The trial court concluded that ADR lacked “a process by which a new arbitration may be had before a three-arbitrator panel,” and denied a request for an order to further arbitrate with a three-member panel. This was a bit of a head-scratcher, because in fact, ADR does have a process for appointing a three-arbitrator panel following an initial arbitration.
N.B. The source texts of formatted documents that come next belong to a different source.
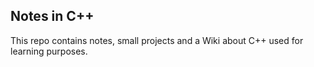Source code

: ## Notes in C++ 

This repo contains notes, small projects and a Wiki about C++ used for learning purposes. 
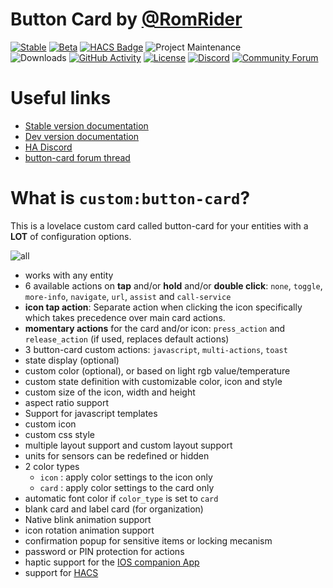 # Button Card by [@RomRider](https://github.com/RomRider) <!-- omit in toc -->

[![Stable][releases-shield]][releases] [![Beta][releases-dev-shield]][releases-dev] [![HACS Badge][hacs-badge]][hacs-link] ![Project Maintenance][maintenance-shield] <br/> ![Downloads][downloads] [![GitHub Activity][commits-shield]][commits] [![License][license-shield]](LICENSE.md) [![Discord][discord-shield]][discord] [![Community Forum][forum-shield]][forum]

[commits-shield]: https://img.shields.io/github/commit-activity/y/custom-cards/button-card.svg
[commits]: https://github.com/custom-cards/button-card/commits/master
[discord]: https://discord.gg/Qa5fW2R
[discord-shield]: https://img.shields.io/discord/330944238910963714.svg
[forum-shield]: https://img.shields.io/badge/community-forum-brightgreen.svg
[forum]: https://community.home-assistant.io/t/lovelace-button-card/65981
[license-shield]: https://img.shields.io/github/license/custom-cards/button-card.svg
[maintenance-shield]: https://img.shields.io/maintenance/yes/2025.svg
[releases-shield]: https://img.shields.io/github/release/custom-cards/button-card.svg
[releases]: https://github.com/custom-cards/button-card/releases/latest
[releases-dev-shield]: https://img.shields.io/github/package-json/v/custom-cards/button-card/dev?label=release%40dev
[releases-dev]: https://github.com/custom-cards/button-card/releases
[hacs-badge]: https://img.shields.io/badge/HACS-Default-41BDF5.svg
[downloads]: https://img.shields.io/github/downloads/custom-cards/button-card/total
[hacs-link]: https://hacs.xyz/

# Useful links

- [Stable version documentation](https://custom-cards.github.io/button-card/)
- [Dev version documentation](https://custom-cards.github.io/button-card/dev/)
- [HA Discord][discord]
- [button-card forum thread][forum]

# What is `custom:button-card`?

This is a lovelace custom card called button-card for your entities with a **LOT** of configuration options.

![all](examples/all.gif)

- works with any entity
- 6 available actions on **tap** and/or **hold** and/or **double click**: `none`, `toggle`, `more-info`, `navigate`, `url`, `assist` and `call-service`
- **icon tap action**: Separate action when clicking the icon specifically which takes precedence over main card actions.
- **momentary actions** for the card and/or icon: `press_action` and `release_action` (if used, replaces default actions)
- 3 button-card custom actions: `javascript`, `multi-actions`, `toast`
- state display (optional)
- custom color (optional), or based on light rgb value/temperature
- custom state definition with customizable color, icon and style
- custom size of the icon, width and height
- aspect ratio support
- Support for javascript templates
- custom icon
- custom css style
- multiple layout support and custom layout support
- units for sensors can be redefined or hidden
- 2 color types
  - `icon` : apply color settings to the icon only
  - `card` : apply color settings to the card only
- automatic font color if `color_type` is set to `card`
- blank card and label card (for organization)
- Native blink animation support
- icon rotation animation support
- confirmation popup for sensitive items or locking mecanism
- password or PIN protection for actions
- haptic support for the [IOS companion App](https://companion.home-assistant.io/docs/integrations/haptics)
- support for [HACS](https://github.com/hacs/integration)
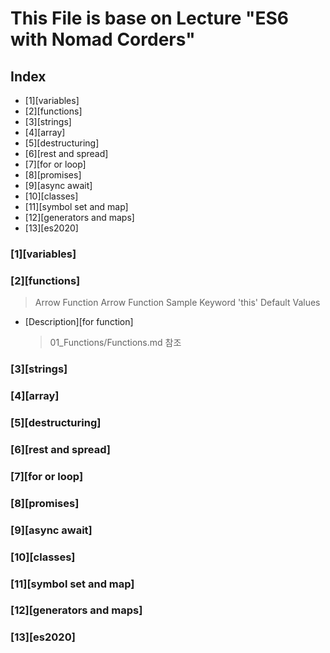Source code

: # This File is base on Lecture "ES6 with Nomad Corders"

## Index

- [1][variables]
- [2][functions]
- [3][strings]
- [4][array]
- [5][destructuring]
- [6][rest and spread]
- [7][for or loop]
- [8][promises]
- [9][async await]
- [10][classes]
- [11][symbol set and map]
- [12][generators and maps]
- [13][es2020]

### [1][variables]

### [2][functions]

> Arrow Function
> Arrow Function Sample
> Keyword 'this'
> Default Values

- [Description][for function]
  > 01_Functions/Functions.md 참조

### [3][strings]

### [4][array]

### [5][destructuring]

### [6][rest and spread]

### [7][for or loop]

### [8][promises]

### [9][async await]

### [10][classes]

### [11][symbol set and map]

### [12][generators and maps]

### [13][es2020]
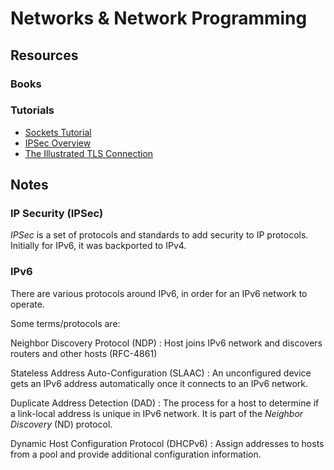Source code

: Networks & Network Programming
==============================

Resources
---------

### Books ###


### Tutorials ###

 - [Sockets Tutorial](http://www.cs.rpi.edu/~moorthy/Courses/os98/Pgms/socket.html)
 - [IPSec Overview](https://anardil.net/2015/internet-protocol-security-ipsec.html)
 - [The Illustrated TLS Connection](https://tls.ulfheim.net/)


Notes
-----

### IP Security (IPSec) ###

_IPSec_ is a set of protocols and standards to add security to IP protocols.
Initially for IPv6, it was backported to IPv4.


### IPv6 ###

There are various protocols around IPv6, in order for an IPv6 network to
operate.

Some terms/protocols are:

Neighbor Discovery Protocol (NDP)
:  Host joins IPv6 network and discovers routers and other hosts (RFC-4861)

Stateless Address Auto-Configuration (SLAAC)
: An unconfigured device gets an IPv6 address automatically once it connects to an IPv6 network.

Duplicate Address Detection (DAD)
: The process for a host to determine if a link-local address is unique in IPv6
network.  It is part of the _Neighbor Discovery_ (ND) protocol.

Dynamic Host Configuration Protocol (DHCPv6)
: Assign addresses to hosts from a pool and provide additional configuration information.
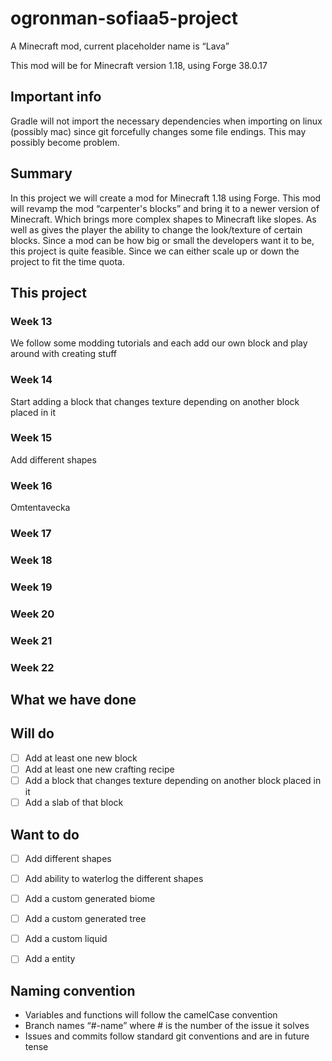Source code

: # ogronman-sofiaa5-project

A Minecraft mod, current placeholder name is “Lava”

This mod will be for Minecraft version 1.18, using Forge 38.0.17

## Important info

Gradle will not import the necessary dependencies when importing on linux (possibly mac) since git forcefully changes some file endings. This may possibly become problem.



## Summary

In this project we will create a mod for Minecraft 1.18 using Forge. This mod will revamp the mod “carpenter's blocks” and bring it to a newer version of Minecraft. Which brings more complex shapes to Minecraft like slopes. As well as gives the player the ability to change the look/texture of certain blocks. Since a mod can be how big or small the developers want it to be, this project is quite feasible. Since we can either scale up or down the project to fit the time quota. 

## This project 
### Week 13
We follow some modding tutorials and each add our own block and play around with creating stuff

### Week 14
Start adding a block that changes texture depending on another block placed in it

### Week 15
Add different shapes

### Week 16
Omtentavecka

### Week 17

### Week 18

### Week 19

### Week 20

### Week 21

### Week 22


## What we have done

## Will do

- [ ]  Add at least one new block
- [ ]  Add at least one new crafting recipe
- [ ]  Add a block that changes texture depending on another block placed in it
- [ ]  Add a slab of that block

## Want to do

- [ ]  Add different shapes
- [ ]  Add ability to waterlog the different shapes
- [ ]  Add a custom generated biome
- [ ]  Add a custom generated tree
- [ ]  Add a custom liquid
- [ ]  Add a entity


## Naming convention

- Variables and functions will follow the camelCase convention
- Branch names “#-name” where # is the number of the issue it solves
- Issues and commits follow standard git conventions and are in future tense



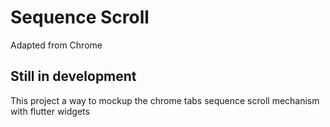 # Sequence Scroll
Adapted from Chrome

## Still in development 

This project a way to mockup the chrome tabs sequence scroll mechanism with flutter widgets

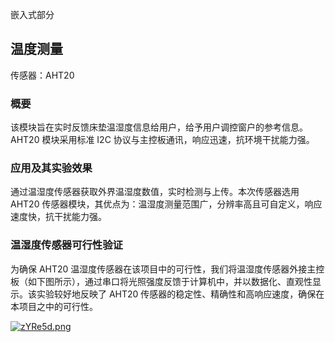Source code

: 嵌入式部分

## 温度测量

传感器：AHT20

### 概要

该模块旨在实时反馈床垫温湿度信息给用户，给予用户调控窗户的参考信息。AHT20 模块采用标准 I2C 协议与主控板通讯，响应迅速，抗环境干扰能力强。 

### 应用及其实验效果 

通过温湿度传感器获取外界温湿度数值，实时检测与上传。本次传感器选用 AHT20 传感器模块，其优点为：温湿度测量范围广，分辨率高且可自定义，响应 速度快，抗干扰能力强。 

### 温湿度传感器可行性验证 

为确保 AHT20 温湿度传感器在该项目中的可行性，我们将温湿度传感器外接主控板（如下图所示），通过串口将光照强度反馈于计算机中，并以数据化、直观性显示。该实验较好地反映了 AHT20 传感器的稳定性、精确性和高响应速度，确保在本项目之中的可行性。

[![zYRe5d.png](https://s1.ax1x.com/2022/11/25/zYRe5d.png)](https://imgse.com/i/zYRe5d)

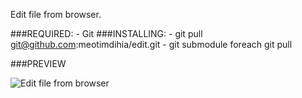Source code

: Edit file from browser.

###REQUIRED: 
	- Git
###INSTALLING:
	- git pull git@github.com:meotimdihia/edit.git
	- git submodule foreach git pull

###PREVIEW

![Edit file from browser](http://i.imgur.com/fyUvS.png)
The way to make sense of this dispute is to note that the parties and the Court of Appeal addressed whether the arbitration clause provided for “an appeal” – because everyone agreed that ADR did not have rules providing for an appeal. The Court made sense of the dealership’s request by explaining that the dealership was really asking for a “do-over” or “repeat” of the arbitration with a three-member panel, and that the arbitration clause reference to the “appealing party” in the arbitration context simply meant a do-over of the arbitration with a three-person panel.
COMMENT: If the arbitration clause had referred to the “party requesting new arbitration in the arbitral forum” rather than to the “appealing party requesting new arbitration,” perhaps some confusion would have been avoided.